A principios de 1939, Hitler anunció su objetivo de destrucción total de la raza judía. Y el teólogo decidió que había llegado la hora de pasar a la acción. Entró a formar parte de la resistencia clandestina con un único objetivo: matar a Hitler. Mientras tanto no dejaba de escribir. En su libro Ética apuntaba que “la Iglesia guardó silencio cuando debió haber gritado, porque la sangre de los inocentes clamaba al cielo”. En la resistencia duró hasta el 13 de marzo de 1943. Ese día un compañero introdujo una bomba de relojería en un avión al que debía subir Hitler. Pero el detonador falló.
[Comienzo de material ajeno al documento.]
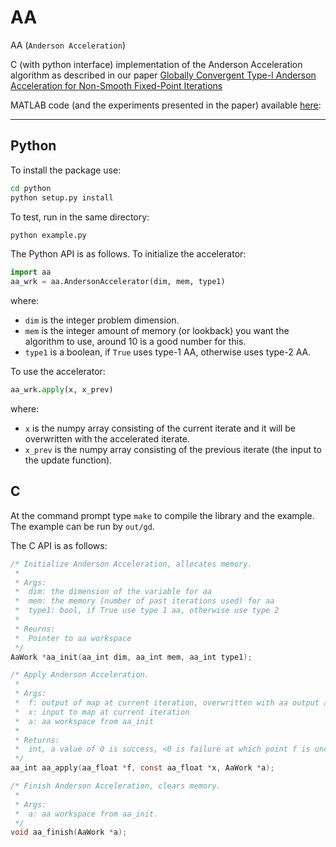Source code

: AA
====

AA (`Anderson Acceleration`)

C (with python interface) implementation of the Anderson Acceleration algorithm as described in our paper [Globally Convergent Type-I Anderson Acceleration for Non-Smooth Fixed-Point Iterations](https://web.stanford.edu/~boyd/papers/nonexp_global_aa1.html)

MATLAB code (and the experiments presented in the paper) available [here](https://github.com/cvxgrp/nonexp_global_aa1/): 

----

Python
----

To install the package use:
```bash
cd python
python setup.py install
```
To test, run in the same directory:
```bash
python example.py
```

The Python API is as follows. To initialize the accelerator:
```python
import aa
aa_wrk = aa.AndersonAccelerator(dim, mem, type1)
```
where:
* `dim` is the integer problem dimension.
* `mem` is the integer amount of memory (or lookback) you want the algorithm to use, around 10 is a good number for this. 
* `type1` is a boolean, if `True` uses type-1 AA, otherwise uses type-2 AA.

To use the accelerator:
```python
aa_wrk.apply(x, x_prev)
```
where:
* `x` is the numpy array consisting of the current iterate and it will be overwritten with the accelerated iterate.
* `x_prev` is the numpy array consisting of the previous iterate (the input to the update function).


C
----

At the command prompt type `make` to compile the library and the example. The
example can be run by `out/gd`.

The C API is as follows:

```C
/* Initialize Anderson Acceleration, allocates memory.
 *
 * Args:
 *  dim: the dimension of the variable for aa
 *  mem: the memory (number of past iterations used) for aa
 *  type1: bool, if True use type 1 aa, otherwise use type 2
 *
 * Reurns:
 *  Pointer to aa workspace
 */
AaWork *aa_init(aa_int dim, aa_int mem, aa_int type1);

/* Apply Anderson Acceleration.
 *
 * Args:
 *  f: output of map at current iteration, overwritten with aa output at end.
 *  x: input to map at current iteration
 *  a: aa workspace from aa_init
 *
 * Returns:
 *  int, a value of 0 is success, <0 is failure at which point f is unchanged
 */
aa_int aa_apply(aa_float *f, const aa_float *x, AaWork *a);

/* Finish Anderson Acceleration, clears memory.
 *
 * Args:
 *  a: aa workspace from aa_init.
 */
void aa_finish(AaWork *a);
```

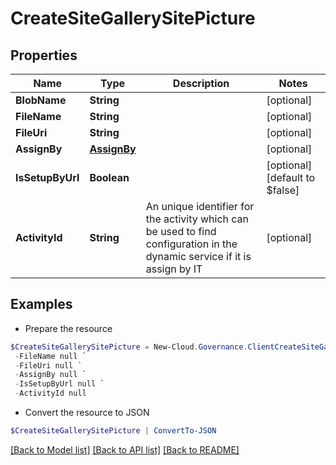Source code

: # CreateSiteGallerySitePicture
## Properties

Name | Type | Description | Notes
------------ | ------------- | ------------- | -------------
**BlobName** | **String** |  | [optional] 
**FileName** | **String** |  | [optional] 
**FileUri** | **String** |  | [optional] 
**AssignBy** | [**AssignBy**](AssignBy.md) |  | [optional] 
**IsSetupByUrl** | **Boolean** |  | [optional] [default to $false]
**ActivityId** | **String** | An unique identifier for the activity which can be used to find configuration in the dynamic service if it is assign by IT | [optional] 

## Examples

- Prepare the resource
```powershell
$CreateSiteGallerySitePicture = New-Cloud.Governance.ClientCreateSiteGallerySitePicture  -BlobName null `
 -FileName null `
 -FileUri null `
 -AssignBy null `
 -IsSetupByUrl null `
 -ActivityId null
```

- Convert the resource to JSON
```powershell
$CreateSiteGallerySitePicture | ConvertTo-JSON
```

[[Back to Model list]](../README.md#documentation-for-models) [[Back to API list]](../README.md#documentation-for-api-endpoints) [[Back to README]](../README.md)

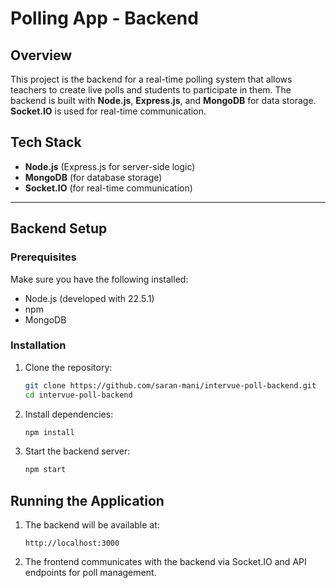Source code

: 
# Polling App - Backend

## Overview
This project is the backend for a real-time polling system that allows teachers to create live polls and students to participate in them. The backend is built with **Node.js**, **Express.js**, and **MongoDB** for data storage. **Socket.IO** is used for real-time communication.

## Tech Stack
- **Node.js** (Express.js for server-side logic)
- **MongoDB** (for database storage)
- **Socket.IO** (for real-time communication)

---

## Backend Setup

### Prerequisites
Make sure you have the following installed:
- Node.js (developed with 22.5.1)
- npm
- MongoDB

### Installation

1. Clone the repository:
   ```bash
   git clone https://github.com/saran-mani/intervue-poll-backend.git
   cd intervue-poll-backend
   ```

2. Install dependencies:
   ```bash
   npm install
   ```

3. Start the backend server:
   ```bash
   npm start
   ```

## Running the Application

1. The backend will be available at:
   ```
   http://localhost:3000
   ```

2. The frontend communicates with the backend via Socket.IO and API endpoints for poll management.
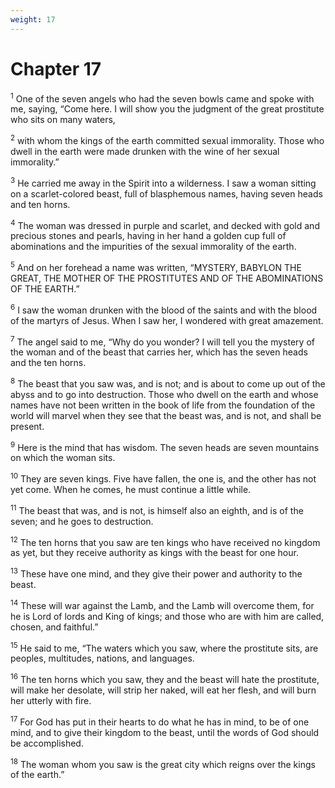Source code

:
 ```yaml
---
weight: 17
---
```


# Chapter 17

<sup>1</sup> One of the seven angels who had the seven bowls came and spoke with me, saying, “Come here. I will show you the judgment of the great prostitute who sits on many waters, 

<sup>2</sup> with whom the kings of the earth committed sexual immorality. Those who dwell in the earth were made drunken with the wine of her sexual immorality.” 

<sup>3</sup> He carried me away in the Spirit into a wilderness. I saw a woman sitting on a scarlet-colored beast, full of blasphemous names, having seven heads and ten horns. 

<sup>4</sup> The woman was dressed in purple and scarlet, and decked with gold and precious stones and pearls, having in her hand a golden cup full of abominations and the impurities of the sexual immorality of the earth. 

<sup>5</sup> And on her forehead a name was written, “MYSTERY, BABYLON THE GREAT, THE MOTHER OF THE PROSTITUTES AND OF THE ABOMINATIONS OF THE EARTH.” 

<sup>6</sup> I saw the woman drunken with the blood of the saints and with the blood of the martyrs of Jesus. When I saw her, I wondered with great amazement. 

<sup>7</sup> The angel said to me, “Why do you wonder? I will tell you the mystery of the woman and of the beast that carries her, which has the seven heads and the ten horns. 

<sup>8</sup> The beast that you saw was, and is not; and is about to come up out of the abyss and to go into destruction. Those who dwell on the earth and whose names have not been written in the book of life from the foundation of the world will marvel when they see that the beast was, and is not, and shall be present. 

<sup>9</sup> Here is the mind that has wisdom. The seven heads are seven mountains on which the woman sits. 

<sup>10</sup> They are seven kings. Five have fallen, the one is, and the other has not yet come. When he comes, he must continue a little while. 

<sup>11</sup> The beast that was, and is not, is himself also an eighth, and is of the seven; and he goes to destruction. 

<sup>12</sup> The ten horns that you saw are ten kings who have received no kingdom as yet, but they receive authority as kings with the beast for one hour. 

<sup>13</sup> These have one mind, and they give their power and authority to the beast. 

<sup>14</sup> These will war against the Lamb, and the Lamb will overcome them, for he is Lord of lords and King of kings; and those who are with him are called, chosen, and faithful.” 

<sup>15</sup> He said to me, “The waters which you saw, where the prostitute sits, are peoples, multitudes, nations, and languages. 

<sup>16</sup> The ten horns which you saw, they and the beast will hate the prostitute, will make her desolate, will strip her naked, will eat her flesh, and will burn her utterly with fire. 

<sup>17</sup> For God has put in their hearts to do what he has in mind, to be of one mind, and to give their kingdom to the beast, until the words of God should be accomplished. 

<sup>18</sup> The woman whom you saw is the great city which reigns over the kings of the earth.” 


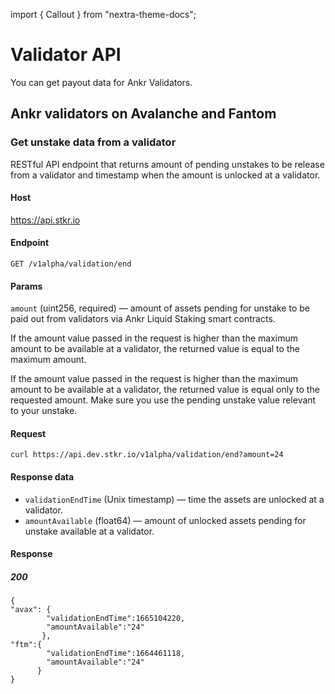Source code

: import { Callout } from "nextra-theme-docs";

# Validator API
You can get payout data for Ankr Validators.

## Ankr validators on Avalanche and Fantom

### Get unstake data from a validator
RESTful API endpoint that returns amount of pending unstakes to be release from a validator and timestamp when the amount is unlocked at a validator.

#### Host 
https://api.stkr.io

#### Endpoint
`GET /v1alpha/validation/end`

#### Params
`amount` (uint256, required) — amount of assets pending for unstake to be paid out from validators via Ankr Liquid Staking smart contracts. 

<Callout>
If the amount value passed in the request is higher than the maximum amount to be available at a validator, the returned value is equal to the maximum amount.

If the amount value passed in the request is higher than the maximum amount to be available at a validator, the returned value is equal only to the requested amount. Make sure you use the pending unstake value relevant to your unstake.  
</Callout>

#### Request
```
curl https://api.dev.stkr.io/v1alpha/validation/end?amount=24
```

#### Response data
* `validationEndTime` (Unix timestamp) — time the assets are unlocked at a validator. 
* `amountAvailable` (float64) — amount of unlocked assets pending for unstake available at a validator.

#### Response
##### 200
```
{
"avax": {
        "validationEndTime":1665104220,
        "amountAvailable":"24"
       },
"ftm":{
        "validationEndTime":1664461118,
        "amountAvailable":"24"
      }
}
```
Cuando llamaron a la puerta de su casa, la noche del 4 de abril de 1943, Bonhoeffer estaba sentado en el escritorio de roble donde tantas horas había pasado desde su infancia. Antes de que se lo llevaran, le dio tiempo a esconder el manuscrito de esa Ética entre una viga. Durante su duro cautiverio, a pesar de lo limitado del papel, siguió redactando cartas y escritos que Bethge reuniría más tarde en el famoso libro Resistencia y sumisión, convertido hoy en un clásico de la literatura teológica.

La noche del 8 de abril fue declarado culpable y condenado a muerte. A la mañana siguiente, él y otros compañeros fueron conducidos desnudos a la horca. El médico del campamento que lo acompañó en sus últimas horas afirmó que vio al pastor “arrodillado y rezando fervorosamente a Dios”. Añadió que, de nuevo, en el lugar de la ejecución, había pronunciado una breve plegaria, antes de subir los últimos escalones “valiente y sereno”. Quizás fueron los versículos 19-20 del salmo 119, el más largo de todos los salmos, que tanto lo acompañó: “Mi alma se consume deseando tus juicios en todo tiempo”. Pero sus posibles últimas palabras que pasaron a la historia fueron: “Esto no es el fin para mí; es el comienzo de la vida”. Tenía 39 años.